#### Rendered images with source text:
=== Begin Enclosure ===

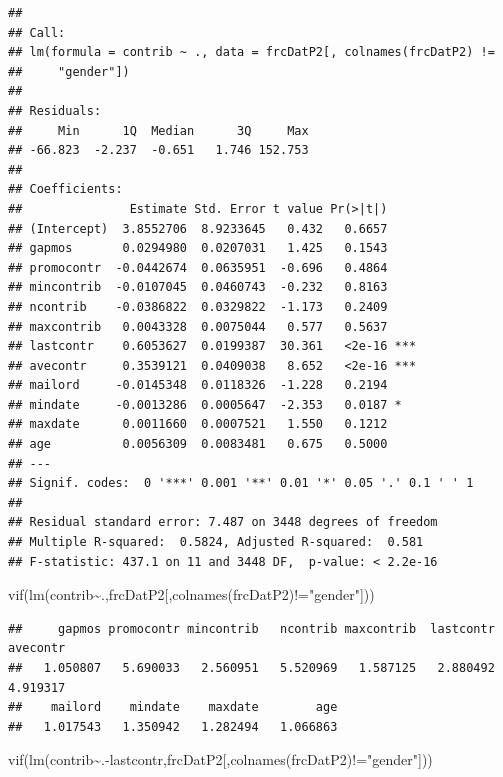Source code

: \documentclass[
]{article}
\newenvironment{Shaded}{\begin{snugshade}}{\end{snugshade}}
\newcommand{\FunctionTok}[1]{\textcolor[rgb]{0.00,0.00,0.00}{#1}}
\newcommand{\NormalTok}[1]{#1}
\newcommand{\SpecialCharTok}[1]{\textcolor[rgb]{0.00,0.00,0.00}{#1}}
\newcommand{\StringTok}[1]{\textcolor[rgb]{0.31,0.60,0.02}{#1}}
\begin{document}
\begin{verbatim}
## 
## Call:
## lm(formula = contrib ~ ., data = frcDatP2[, colnames(frcDatP2) != 
##     "gender"])
## 
## Residuals:
##     Min      1Q  Median      3Q     Max 
## -66.823  -2.237  -0.651   1.746 152.753 
## 
## Coefficients:
##               Estimate Std. Error t value Pr(>|t|)    
## (Intercept)  3.8552706  8.9233645   0.432   0.6657    
## gapmos       0.0294980  0.0207031   1.425   0.1543    
## promocontr  -0.0442674  0.0635951  -0.696   0.4864    
## mincontrib  -0.0107045  0.0460743  -0.232   0.8163    
## ncontrib    -0.0386822  0.0329822  -1.173   0.2409    
## maxcontrib   0.0043328  0.0075044   0.577   0.5637    
## lastcontr    0.6053627  0.0199387  30.361   <2e-16 ***
## avecontr     0.3539121  0.0409038   8.652   <2e-16 ***
## mailord     -0.0145348  0.0118326  -1.228   0.2194    
## mindate     -0.0013286  0.0005647  -2.353   0.0187 *  
## maxdate      0.0011660  0.0007521   1.550   0.1212    
## age          0.0056309  0.0083481   0.675   0.5000    
## ---
## Signif. codes:  0 '***' 0.001 '**' 0.01 '*' 0.05 '.' 0.1 ' ' 1
## 
## Residual standard error: 7.487 on 3448 degrees of freedom
## Multiple R-squared:  0.5824, Adjusted R-squared:  0.581 
## F-statistic: 437.1 on 11 and 3448 DF,  p-value: < 2.2e-16
\end{verbatim}

\begin{Shaded}
\begin{Highlighting}[]
\FunctionTok{vif}\NormalTok{(}\FunctionTok{lm}\NormalTok{(contrib}\SpecialCharTok{\textasciitilde{}}\NormalTok{.,frcDatP2[,}\FunctionTok{colnames}\NormalTok{(frcDatP2)}\SpecialCharTok{!=}\StringTok{"gender"}\NormalTok{]))}
\end{Highlighting}
\end{Shaded}

\begin{verbatim}
##     gapmos promocontr mincontrib   ncontrib maxcontrib  lastcontr   avecontr 
##   1.050807   5.690033   2.560951   5.520969   1.587125   2.880492   4.919317 
##    mailord    mindate    maxdate        age 
##   1.017543   1.350942   1.282494   1.066863
\end{verbatim}

\begin{Shaded}
\begin{Highlighting}[]
\FunctionTok{vif}\NormalTok{(}\FunctionTok{lm}\NormalTok{(contrib}\SpecialCharTok{\textasciitilde{}}\NormalTok{.}\SpecialCharTok{{-}}\NormalTok{lastcontr,frcDatP2[,}\FunctionTok{colnames}\NormalTok{(frcDatP2)}\SpecialCharTok{!=}\StringTok{"gender"}\NormalTok{]))}
\end{Highlighting}
\end{Shaded}
\end{document}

=== End Enclosure ===

#### AIM OF THE EXERCISE:
The expected output is each line of the records above that includes the word "textcolor".

#### EXERCISE OUTPUT:
\newcommand{\FunctionTok}[1]{\textcolor[rgb]{0.00,0.00,0.00}{#1}}
\newcommand{\SpecialCharTok}[1]{\textcolor[rgb]{0.00,0.00,0.00}{#1}}
\newcommand{\StringTok}[1]{\textcolor[rgb]{0.31,0.60,0.02}{#1}}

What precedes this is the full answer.